From what I've read it looks like I should put the soldiers down on a thin layer of mortar and probably also mortar between the soldier and the first course. Any ideas? I'm also thinking that I should mortar the entrance bricks in first before starting the dome so that I can have the front as nicely square as possible. Maybe I should remember what my friend Tom said when were building my barn "We ain't building a piano here boys".
Hopefully I will have some partial dome photos by this weekend. Any advice is always appreciated.
Either laying down or verticle is fine. Quoting from the Pompeii instructions with some slight edits -
There are two basic styles of Italian wood-fired pizza oven: the Neapolitan oven, which has a more aggressive curve and a lower dome height, and the Tuscan (Pompeii) oven, which has less aggressive curve and a higher dome. While both oven styles performance well with all types of cooking, it is said that the Naples-style oven is more tuned to pizza, where the lower dome heats up a little faster and gets hotter for cooking Pizza Napoletana.
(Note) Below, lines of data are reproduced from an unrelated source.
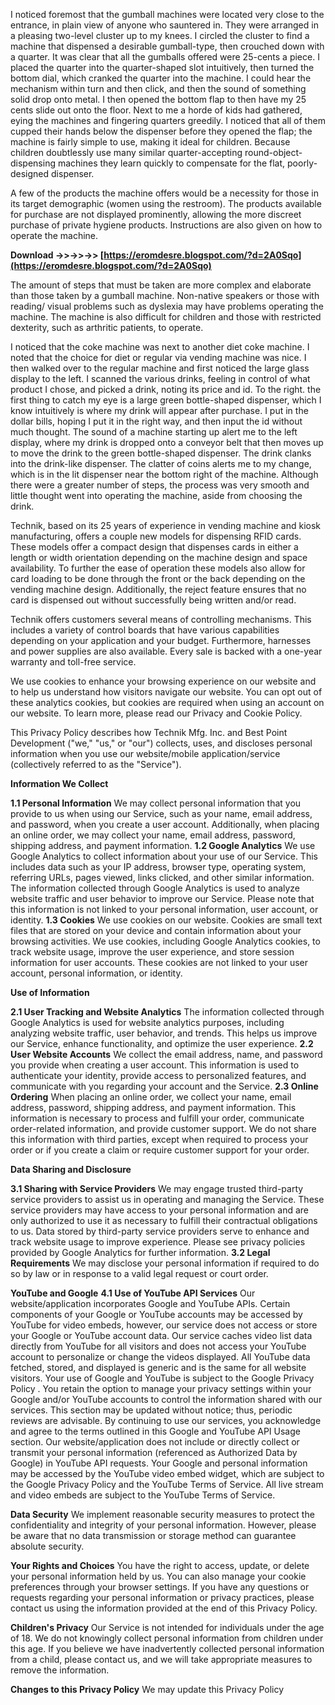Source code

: I noticed foremost that the gumball machines were located very close to the entrance, in plain view of anyone who sauntered in. They were arranged in a pleasing two-level cluster up to my knees. I circled the cluster to find a machine that dispensed a desirable gumball-type, then crouched down with a quarter. It was clear that all the gumballs offered were 25-cents a piece. I placed the quarter into the quarter-shaped slot intuitively, then turned the bottom dial, which cranked the quarter into the machine. I could hear the mechanism within turn and then click, and then the sound of something solid drop onto metal. I then opened the bottom flap to then have my 25 cents slide out onto the floor. Next to me a horde of kids had gathered, eying the machines and fingering quarters greedily. I noticed that all of them cupped their hands below the dispenser before they opened the flap; the machine is fairly simple to use, making it ideal for children. Because children doubtlessly use many similar quarter-accepting round-object-dispensing machines they learn quickly to compensate for the flat, poorly-designed dispenser.
 
A few of the products the machine offers would be a necessity for those in its target demographic (women using the restroom). The products available for purchase are not displayed prominently, allowing the more discreet purchase of private hygiene products. Instructions are also given on how to operate the machine.
 
**Download ->>->>->> [https://eromdesre.blogspot.com/?d=2A0Sqo](https://eromdesre.blogspot.com/?d=2A0Sqo)**


 
The amount of steps that must be taken are more complex and elaborate than those taken by a gumball machine. Non-native speakers or those with reading/ visual problems such as dyslexia may have problems operating the machine. The machine is also difficult for children and those with restricted dexterity, such as arthritic patients, to operate.
 
I noticed that the coke machine was next to another diet coke machine. I noted that the choice for diet or regular via vending machine was nice. I then walked over to the regular machine and first noticed the large glass display to the left. I scanned the various drinks, feeling in control of what product I chose, and picked a drink, noting its price and id. To the right. the first thing to catch my eye is a large green bottle-shaped dispenser, which I know intuitively is where my drink will appear after purchase. I put in the dollar bills, hoping I put it in the right way, and then input the id without much thought. The sound of a machine starting up alert me to the left display, where my drink is dropped onto a conveyor belt that then moves up to move the drink to the green bottle-shaped dispenser. The drink clanks into the drink-like dispenser. The clatter of coins alerts me to my change, which is in the lit dispenser near the bottom right of the machine. Although there were a greater number of steps, the process was very smooth and little thought went into operating the machine, aside from choosing the drink.
 
Technik, based on its 25 years of experience in vending machine and kiosk manufacturing, offers a couple new models for dispensing RFID cards. These models offer a compact design that dispenses cards in either a length or width orientation depending on the machine design and space availability. To further the ease of operation these models also allow for card loading to be done through the front or the back depending on the vending machine design. Additionally, the reject feature ensures that no card is dispensed out without successfully being written and/or read.
 
Technik offers customers several means of controlling mechanisms. This includes a variety of control boards that have various capabilities depending on your application and your budget. Furthermore, harnesses and power supplies are also available. Every sale is backed with a one-year warranty and toll-free service.
 
We use cookies to enhance your browsing experience on our website and to help us understand how visitors navigate our website. You can opt out of these analytics cookies, but cookies are required when using an account on our website. To learn more, please read our Privacy and Cookie Policy.
 
This Privacy Policy describes how Technik Mfg. Inc. and Best Point Development ("we," "us," or "our") collects, uses, and discloses personal information when you use our website/mobile application/service (collectively referred to as the "Service").
 

 
 **Information We Collect** 
 
**1.1 Personal Information**
 We may collect personal information that you provide to us when using our Service, such as your name, email address, and password, when you create a user account. Additionally, when placing an online order, we may collect your name, email address, password, shipping address, and payment information. 
**1.2 Google Analytics**
 We use Google Analytics to collect information about your use of our Service. This includes data such as your IP address, browser type, operating system, referring URLs, pages viewed, links clicked, and other similar information. The information collected through Google Analytics is used to analyze website traffic and user behavior to improve our Service. Please note that this information is not linked to your personal information, user account, or identity. 
**1.3 Cookies**
 We use cookies on our website. Cookies are small text files that are stored on your device and contain information about your browsing activities. We use cookies, including Google Analytics cookies, to track website usage, improve the user experience, and store session information for user accounts. These cookies are not linked to your user account, personal information, or identity. 
 
 **Use of Information** 
 
**2.1 User Tracking and Website Analytics**
 The information collected through Google Analytics is used for website analytics purposes, including analyzing website traffic, user behavior, and trends. This helps us improve our Service, enhance functionality, and optimize the user experience. 
**2.2 User Website Accounts**
 We collect the email address, name, and password you provide when creating a user account. This information is used to authenticate your identity, provide access to personalized features, and communicate with you regarding your account and the Service. 
**2.3 Online Ordering**
 When placing an online order, we collect your name, email address, password, shipping address, and payment information. This information is necessary to process and fulfill your order, communicate order-related information, and provide customer support. We do not share this information with third parties, except when required to process your order or if you create a claim or require customer support for your order. 
 
 **Data Sharing and Disclosure** 
 
**3.1 Sharing with Service Providers**
 We may engage trusted third-party service providers to assist us in operating and managing the Service. These service providers may have access to your personal information and are only authorized to use it as necessary to fulfill their contractual obligations to us. Data stored by third-party service providers serve to enhance and track website usage to improve experience. Please see privacy policies provided by Google Analytics for further information. 
**3.2 Legal Requirements**
 We may disclose your personal information if required to do so by law or in response to a valid legal request or court order. 
 
 **YouTube and Google** 
 **4.1 Use of YouTube API Services**
 Our website/application incorporates Google and YouTube APIs. Certain components of your Google or YouTube accounts may be accessed by YouTube for video embeds, however, our service does not access or store your Google or YouTube account data. Our service caches video list data directly from YouTube for all visitors and does not access your YouTube account to personalize or change the videos displayed. All YouTube data fetched, stored, and displayed is generic and is the same for all website visitors. Your use of Google and YouTube is subject to the Google Privacy Policy . You retain the option to manage your privacy settings within your Google and/or YouTube accounts to control the information shared with our services. This section may be updated without notice; thus, periodic reviews are advisable. By continuing to use our services, you acknowledge and agree to the terms outlined in this Google and YouTube API Usage section. Our website/application does not include or directly collect or transmit your personal information (referenced as Authorized Data by Google) in YouTube API requests. Your Google and personal information may be accessed by the YouTube video embed widget, which are subject to the Google Privacy Policy and the YouTube Terms of Service. All live stream and video embeds are subject to the YouTube Terms of Service. 
 
 **Data Security** 
 We implement reasonable security measures to protect the confidentiality and integrity of your personal information. However, please be aware that no data transmission or storage method can guarantee absolute security. 
 
 **Your Rights and Choices** 
 You have the right to access, update, or delete your personal information held by us. You can also manage your cookie preferences through your browser settings. If you have any questions or requests regarding your personal information or privacy practices, please contact us using the information provided at the end of this Privacy Policy. 
 
 **Children's Privacy** 
 Our Service is not intended for individuals under the age of 18. We do not knowingly collect personal information from children under this age. If you believe we have inadvertently collected personal information from a child, please contact us, and we will take appropriate measures to remove the information. 
 
 **Changes to this Privacy Policy** 
 We may update this Privacy Policy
The higher dome of the Pompoeii oven is said to be more efficient at absorbing heat and use less wood, and better for cooking bread and roasting. It is also true that the higher dome is somewhat easier to build, as the inward curve is less pronounced, and the risk of a chain of bricks falling in before they are locked in place with a keystone in less.
Regardless of which style you choose, the parabolic oven vault shape serves to evenly reflect heat down on the cooking surface. <<Snipped some stuff>> Build a model on a flat space to get your exact measurement for the bricks you are using. Do not allow space for a mortar joint, as you will be setting the edges of the bricks facing inside the oven flush with each other.
From a much older posting -
The floor size definitely has an effect on the dome height. There's a "golden triangle" of measurements in play with a chimneyless brick oven (where the chimney is outside the cooking/burning space). The Pompeii design suggests a dome height that is 50% the inside floor diameter and a door height 65% of the dome height. This is a rule of thumb though and good results can be had with a fairly wide variation on either side as folks here have seen. Thus for sizing your oven you can use the following
Inside Floor Diameter / 2 = Dome Height
Dome Height X 0.65 = Door Height
In practice there's some fudge room here and the oven will still work fine. This dome heights is a good balance between a bread & pizza oven. Pizza only ovens are squatter with dome heights closer to 30-40% of the floor diameter measurements. The door height can (and has) ranged from 55% to 70%. The ends of these ratios, for door height, are fussy though and the sweet spot tends to be in the 62-67% range with more tolerance on the bottom side of the range (e.g. a 60% ratio is better than a 70% one).
As you can see the design is rather forgiving and it comes up to almost personal taste.
Comments on your first photo - You may want to include a reveal or a stop for a door - a door is placed in front to the chimney and is used for cooking breads and roasting foods after the firew has been removed. I have included photos from other members that have this feature.